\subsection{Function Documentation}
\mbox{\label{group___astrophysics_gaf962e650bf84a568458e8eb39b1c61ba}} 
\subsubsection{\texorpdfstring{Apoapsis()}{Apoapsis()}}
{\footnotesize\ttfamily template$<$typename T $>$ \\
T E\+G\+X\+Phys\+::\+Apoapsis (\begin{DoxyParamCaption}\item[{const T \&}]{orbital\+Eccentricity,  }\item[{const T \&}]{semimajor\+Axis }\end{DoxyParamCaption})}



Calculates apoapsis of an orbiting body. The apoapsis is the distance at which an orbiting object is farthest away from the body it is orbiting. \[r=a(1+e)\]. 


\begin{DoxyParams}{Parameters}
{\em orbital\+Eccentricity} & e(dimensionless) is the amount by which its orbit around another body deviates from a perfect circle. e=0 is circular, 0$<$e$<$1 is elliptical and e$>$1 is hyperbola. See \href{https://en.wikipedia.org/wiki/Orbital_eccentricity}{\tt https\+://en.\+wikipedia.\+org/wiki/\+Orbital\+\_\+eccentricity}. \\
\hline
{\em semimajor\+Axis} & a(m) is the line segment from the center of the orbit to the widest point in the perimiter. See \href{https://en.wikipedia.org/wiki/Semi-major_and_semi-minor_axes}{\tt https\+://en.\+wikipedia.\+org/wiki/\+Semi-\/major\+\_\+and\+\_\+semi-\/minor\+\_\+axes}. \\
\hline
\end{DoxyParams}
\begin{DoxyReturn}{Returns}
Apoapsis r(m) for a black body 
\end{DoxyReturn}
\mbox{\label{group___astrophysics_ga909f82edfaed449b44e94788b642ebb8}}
========================================
• _Aim of the exercise_:
Retype all of the data exactly. Leave nothing out.

• _Solved problem_:
\subsection{Function Documentation}
\mbox{\label{group___astrophysics_gaf962e650bf84a568458e8eb39b1c61ba}} 
\subsubsection{\texorpdfstring{Apoapsis()}{Apoapsis()}}
{\footnotesize\ttfamily template$<$typename T $>$ \\
T E\+G\+X\+Phys\+::\+Apoapsis (\begin{DoxyParamCaption}\item[{const T \&}]{orbital\+Eccentricity,  }\item[{const T \&}]{semimajor\+Axis }\end{DoxyParamCaption})}



Calculates apoapsis of an orbiting body. The apoapsis is the distance at which an orbiting object is farthest away from the body it is orbiting. \[r=a(1+e)\]. 


\begin{DoxyParams}{Parameters}
{\em orbital\+Eccentricity} & e(dimensionless) is the amount by which its orbit around another body deviates from a perfect circle. e=0 is circular, 0$<$e$<$1 is elliptical and e$>$1 is hyperbola. See \href{https://en.wikipedia.org/wiki/Orbital_eccentricity}{\tt https\+://en.\+wikipedia.\+org/wiki/\+Orbital\+\_\+eccentricity}. \\
\hline
{\em semimajor\+Axis} & a(m) is the line segment from the center of the orbit to the widest point in the perimiter. See \href{https://en.wikipedia.org/wiki/Semi-major_and_semi-minor_axes}{\tt https\+://en.\+wikipedia.\+org/wiki/\+Semi-\/major\+\_\+and\+\_\+semi-\/minor\+\_\+axes}. \\
\hline
\end{DoxyParams}
\begin{DoxyReturn}{Returns}
Apoapsis r(m) for a black body 
\end{DoxyReturn}
\mbox{\label{group___astrophysics_ga909f82edfaed449b44e94788b642ebb8}}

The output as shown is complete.